The Central Limit Theorem

2021-05-19T19:55:46-04:00

The central limit theory (CLT) states that when independent random variables are added, their properly normalized sum tends toward a normal distribution (a bell curve) even if the original variables themselves are not normally distributed. ~ Wikipedia

One constraint is that we must have finite variance, as that lowers the amount of outliers we see.

Let’s roll a dice 1000 times and see what that gets us:

from collections import Counter
import random

def r():
    return random.randrange(1, 7)


rolls = Counter()

for _ in range(1000):
    rolls[r()] += 1

sorted_dict = {k: rolls[k] for k in sorted(rolls)}

Running it I get this:

{1: 156, 2: 168, 3: 192, 4: 143, 5: 170, 6: 171}

1 was rolled 156 times
2 was rolled 168 times
3 was rolled 192 times
4 was rolled 143 times
5 was rolled 170 times
6 was rolled 171 times

You’ll see that there’s some variance, but we get a good enough result.

To test the central limit theorem, let’s try to roll two dice at the same time 1000 times and plot it.

Change this line to this:

for _ in range(1000):
    rolls[r() + r()] += 1

Here were the rolls:

{2: 22, 3: 59, 4: 81, 5: 110, 6: 149, 7: 174, 8: 144, 9: 101, 10: 77, 11: 53, 12: 30}

And here’s the distribution:

You’ll notice it’s starting to converge on 6 and 7, but 2 and 12 were fairly unlikely.

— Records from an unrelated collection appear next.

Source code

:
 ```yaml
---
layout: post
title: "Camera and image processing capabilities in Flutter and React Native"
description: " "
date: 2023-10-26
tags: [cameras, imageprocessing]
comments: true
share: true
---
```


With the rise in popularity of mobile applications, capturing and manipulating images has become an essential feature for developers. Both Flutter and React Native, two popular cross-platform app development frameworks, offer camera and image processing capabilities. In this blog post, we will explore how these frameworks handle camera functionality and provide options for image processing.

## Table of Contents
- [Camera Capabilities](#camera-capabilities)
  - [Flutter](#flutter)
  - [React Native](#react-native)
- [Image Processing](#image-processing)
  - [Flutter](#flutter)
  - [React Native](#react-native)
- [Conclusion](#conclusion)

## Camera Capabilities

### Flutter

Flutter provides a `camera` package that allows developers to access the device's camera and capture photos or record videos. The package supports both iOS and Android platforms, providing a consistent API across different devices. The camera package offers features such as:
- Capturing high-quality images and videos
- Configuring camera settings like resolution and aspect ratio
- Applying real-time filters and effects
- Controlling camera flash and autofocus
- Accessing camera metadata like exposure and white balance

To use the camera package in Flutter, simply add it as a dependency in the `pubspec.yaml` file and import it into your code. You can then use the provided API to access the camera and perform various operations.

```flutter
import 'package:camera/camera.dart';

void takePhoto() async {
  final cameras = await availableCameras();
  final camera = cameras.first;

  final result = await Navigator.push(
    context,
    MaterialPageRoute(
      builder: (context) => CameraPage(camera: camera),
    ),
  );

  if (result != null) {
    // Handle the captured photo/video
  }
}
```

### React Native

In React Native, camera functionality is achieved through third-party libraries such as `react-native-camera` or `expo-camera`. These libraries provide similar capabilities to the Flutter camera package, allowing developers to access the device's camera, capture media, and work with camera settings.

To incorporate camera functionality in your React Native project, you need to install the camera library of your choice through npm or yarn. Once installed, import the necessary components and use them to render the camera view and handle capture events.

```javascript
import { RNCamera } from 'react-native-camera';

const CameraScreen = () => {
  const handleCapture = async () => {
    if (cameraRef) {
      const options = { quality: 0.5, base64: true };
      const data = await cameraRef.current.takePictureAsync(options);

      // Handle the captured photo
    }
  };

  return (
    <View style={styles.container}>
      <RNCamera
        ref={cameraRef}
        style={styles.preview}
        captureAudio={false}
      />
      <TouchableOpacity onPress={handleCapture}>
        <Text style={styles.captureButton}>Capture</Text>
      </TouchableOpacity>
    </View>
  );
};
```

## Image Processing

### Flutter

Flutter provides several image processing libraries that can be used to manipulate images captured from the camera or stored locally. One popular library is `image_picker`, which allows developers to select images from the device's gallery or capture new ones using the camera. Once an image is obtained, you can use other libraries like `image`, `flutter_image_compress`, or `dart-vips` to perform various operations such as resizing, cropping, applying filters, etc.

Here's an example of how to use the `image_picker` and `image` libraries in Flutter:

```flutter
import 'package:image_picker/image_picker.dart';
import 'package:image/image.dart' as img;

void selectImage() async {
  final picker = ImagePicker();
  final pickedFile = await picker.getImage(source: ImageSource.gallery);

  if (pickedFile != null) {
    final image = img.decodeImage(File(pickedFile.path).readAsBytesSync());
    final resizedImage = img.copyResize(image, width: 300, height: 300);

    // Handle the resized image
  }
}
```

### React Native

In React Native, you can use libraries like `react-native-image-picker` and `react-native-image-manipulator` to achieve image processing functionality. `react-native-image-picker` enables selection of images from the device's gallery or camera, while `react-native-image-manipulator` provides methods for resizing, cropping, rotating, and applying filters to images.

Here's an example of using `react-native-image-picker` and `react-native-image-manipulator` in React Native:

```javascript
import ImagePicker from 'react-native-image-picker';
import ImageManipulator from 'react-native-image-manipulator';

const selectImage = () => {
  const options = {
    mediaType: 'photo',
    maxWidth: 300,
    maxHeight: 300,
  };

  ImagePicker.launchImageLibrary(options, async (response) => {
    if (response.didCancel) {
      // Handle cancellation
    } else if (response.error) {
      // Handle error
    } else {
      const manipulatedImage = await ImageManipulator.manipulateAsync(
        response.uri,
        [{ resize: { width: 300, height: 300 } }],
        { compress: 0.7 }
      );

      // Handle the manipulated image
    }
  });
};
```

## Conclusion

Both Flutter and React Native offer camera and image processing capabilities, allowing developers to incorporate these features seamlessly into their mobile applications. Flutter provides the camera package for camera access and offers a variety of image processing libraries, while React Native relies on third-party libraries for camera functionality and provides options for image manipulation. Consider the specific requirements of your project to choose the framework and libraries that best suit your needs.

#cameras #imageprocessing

We’re starting to get a normal distribution!

Let’s do 5 dice rolls.

Change the line below:

for _ in range(1000):
    rolls[r() + r() + r() + r() + r()] += 1

Here’s the outcome:

{7: 2, 8: 8, 9: 8, 10: 14, 11: 33, 12: 35, 13: 54, 14: 72, 15: 61, 16: 85, 17: 94, 18: 93, 19: 108, 20: 88, 21: 82, 22: 65, 23: 37, 24: 22, 25: 17, 26: 11, 27: 8, 28: 2, 29: 1}

And the five dice rolls.

We get closer to a normal distribution.

Let’s do it a million times:

for _ in range(1000000):
    rolls[r() + r() + r() + r() + r()] += 1

Here’s the outcome:

{5: 147, 6: 600, 7: 1890, 8: 4469, 9: 9147, 10: 16052, 11: 26310, 12: 39423, 13: 54070, 14: 69536, 15: 83228, 16: 94310, 17: 99997, 18: 100488, 19: 94484, 20: 83745, 21: 69777, 22: 53880, 23: 39506, 24: 26489, 25: 16144, 26: 9076, 27: 4547, 28: 1900, 29: 649, 30: 136}

And hey look, that looks like a normal distribution to me!